米メディアは、安倍首相がトランプ大統領が中東・アフリカ7カ国の入国禁止措置を一時禁止する大統領令を出したことを批判せず、親密さを強調した今回の訪米について「おべっか」と皮肉を込めて報じた。デモの参加者たちは、どう見たのか。
「各国の首脳が懸念を示している中での訪問は、他国との国益の面では問題ないのかと思った」と、家族と参加した弁護士の白木敦士さん(30)=東京都文京区=は話す。
首脳会談を通して、日米間の貿易不均衡を問題視するトランプ氏の理解を得たい安倍首相の狙いは分かる。だが、「もっと大切なことがあるのではないか。多様性を否定するトランプ氏に断固とした態度で臨んでほしかった」と話した。

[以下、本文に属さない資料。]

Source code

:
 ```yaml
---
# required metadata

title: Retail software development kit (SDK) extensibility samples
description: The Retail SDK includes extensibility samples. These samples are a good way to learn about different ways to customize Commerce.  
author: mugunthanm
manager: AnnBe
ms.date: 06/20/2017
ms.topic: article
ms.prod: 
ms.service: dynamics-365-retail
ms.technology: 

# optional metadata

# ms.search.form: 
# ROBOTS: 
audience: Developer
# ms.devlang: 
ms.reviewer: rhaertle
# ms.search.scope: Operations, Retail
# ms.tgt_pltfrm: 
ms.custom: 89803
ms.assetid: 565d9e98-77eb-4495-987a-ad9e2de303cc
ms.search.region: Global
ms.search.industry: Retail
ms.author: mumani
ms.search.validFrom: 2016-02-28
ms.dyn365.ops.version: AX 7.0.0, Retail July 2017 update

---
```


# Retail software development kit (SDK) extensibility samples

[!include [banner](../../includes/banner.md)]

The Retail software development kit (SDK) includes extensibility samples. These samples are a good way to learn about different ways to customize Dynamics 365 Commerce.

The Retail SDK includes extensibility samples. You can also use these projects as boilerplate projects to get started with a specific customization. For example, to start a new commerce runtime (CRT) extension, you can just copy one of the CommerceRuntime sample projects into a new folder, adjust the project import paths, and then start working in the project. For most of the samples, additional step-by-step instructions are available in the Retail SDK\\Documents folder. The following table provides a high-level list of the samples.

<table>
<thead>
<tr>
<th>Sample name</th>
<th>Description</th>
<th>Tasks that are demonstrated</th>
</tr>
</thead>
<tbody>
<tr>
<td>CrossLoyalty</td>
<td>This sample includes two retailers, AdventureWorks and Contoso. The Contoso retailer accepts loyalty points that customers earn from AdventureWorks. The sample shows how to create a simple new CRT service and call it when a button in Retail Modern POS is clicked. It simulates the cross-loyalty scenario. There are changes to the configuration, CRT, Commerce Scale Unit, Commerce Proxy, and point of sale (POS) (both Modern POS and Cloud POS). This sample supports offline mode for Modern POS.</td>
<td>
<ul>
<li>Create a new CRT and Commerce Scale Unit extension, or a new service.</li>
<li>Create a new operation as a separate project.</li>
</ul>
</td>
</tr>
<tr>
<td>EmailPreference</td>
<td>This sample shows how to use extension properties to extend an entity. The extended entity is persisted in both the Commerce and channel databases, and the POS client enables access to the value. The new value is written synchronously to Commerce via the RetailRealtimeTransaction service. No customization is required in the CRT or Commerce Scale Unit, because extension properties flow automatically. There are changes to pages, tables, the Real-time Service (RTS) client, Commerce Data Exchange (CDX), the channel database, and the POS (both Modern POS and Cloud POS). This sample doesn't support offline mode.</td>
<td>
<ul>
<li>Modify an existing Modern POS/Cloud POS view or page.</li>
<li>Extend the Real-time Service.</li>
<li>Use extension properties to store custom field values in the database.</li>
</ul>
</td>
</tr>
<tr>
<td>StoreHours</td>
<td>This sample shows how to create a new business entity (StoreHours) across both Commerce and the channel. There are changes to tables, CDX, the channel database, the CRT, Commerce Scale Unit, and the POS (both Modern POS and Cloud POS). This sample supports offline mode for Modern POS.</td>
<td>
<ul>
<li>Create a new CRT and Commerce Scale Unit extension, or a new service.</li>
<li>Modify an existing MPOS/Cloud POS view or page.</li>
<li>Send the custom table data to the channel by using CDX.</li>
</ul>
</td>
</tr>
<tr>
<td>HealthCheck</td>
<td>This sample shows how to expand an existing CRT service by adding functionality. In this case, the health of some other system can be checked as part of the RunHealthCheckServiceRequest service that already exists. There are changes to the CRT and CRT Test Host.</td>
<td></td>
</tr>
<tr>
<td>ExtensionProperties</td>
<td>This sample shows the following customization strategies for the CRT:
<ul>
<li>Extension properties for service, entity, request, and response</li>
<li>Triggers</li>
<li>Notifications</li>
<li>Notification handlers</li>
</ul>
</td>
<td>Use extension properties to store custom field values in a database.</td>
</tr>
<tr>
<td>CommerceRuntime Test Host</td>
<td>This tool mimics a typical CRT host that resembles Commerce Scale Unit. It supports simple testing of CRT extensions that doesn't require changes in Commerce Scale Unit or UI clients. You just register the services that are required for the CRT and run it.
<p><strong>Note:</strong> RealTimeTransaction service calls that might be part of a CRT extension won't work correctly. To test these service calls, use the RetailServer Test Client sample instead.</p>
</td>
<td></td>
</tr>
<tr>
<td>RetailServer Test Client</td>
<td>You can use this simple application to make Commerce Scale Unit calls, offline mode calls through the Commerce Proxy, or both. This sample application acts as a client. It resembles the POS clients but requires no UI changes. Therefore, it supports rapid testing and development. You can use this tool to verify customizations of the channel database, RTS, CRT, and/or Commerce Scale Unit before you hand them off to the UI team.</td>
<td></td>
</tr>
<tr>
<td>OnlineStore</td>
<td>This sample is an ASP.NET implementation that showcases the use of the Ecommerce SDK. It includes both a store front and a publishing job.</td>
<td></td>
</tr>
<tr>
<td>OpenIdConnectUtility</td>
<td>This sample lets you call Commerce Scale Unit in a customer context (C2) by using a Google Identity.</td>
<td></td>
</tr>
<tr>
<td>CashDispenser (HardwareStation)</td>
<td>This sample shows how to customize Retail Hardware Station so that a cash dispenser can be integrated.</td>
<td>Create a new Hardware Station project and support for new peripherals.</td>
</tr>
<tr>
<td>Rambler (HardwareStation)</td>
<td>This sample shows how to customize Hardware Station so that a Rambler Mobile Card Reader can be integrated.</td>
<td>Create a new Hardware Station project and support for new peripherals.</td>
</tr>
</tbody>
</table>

台湾人で国際開発系NPO職員のステファニー・ウォンさん(36)は「日本はアジアにとって重要な国。遠くの友達よりも、まずは近くの国々と仲良くしてほしい」と要望。訪米で日米同盟を前面に押し出した安倍首相を残念に思った、という。
日本に住んで約1年。日中関係の悪化から、日本では中華圏の外国人に対する風当たりの強さを感じる。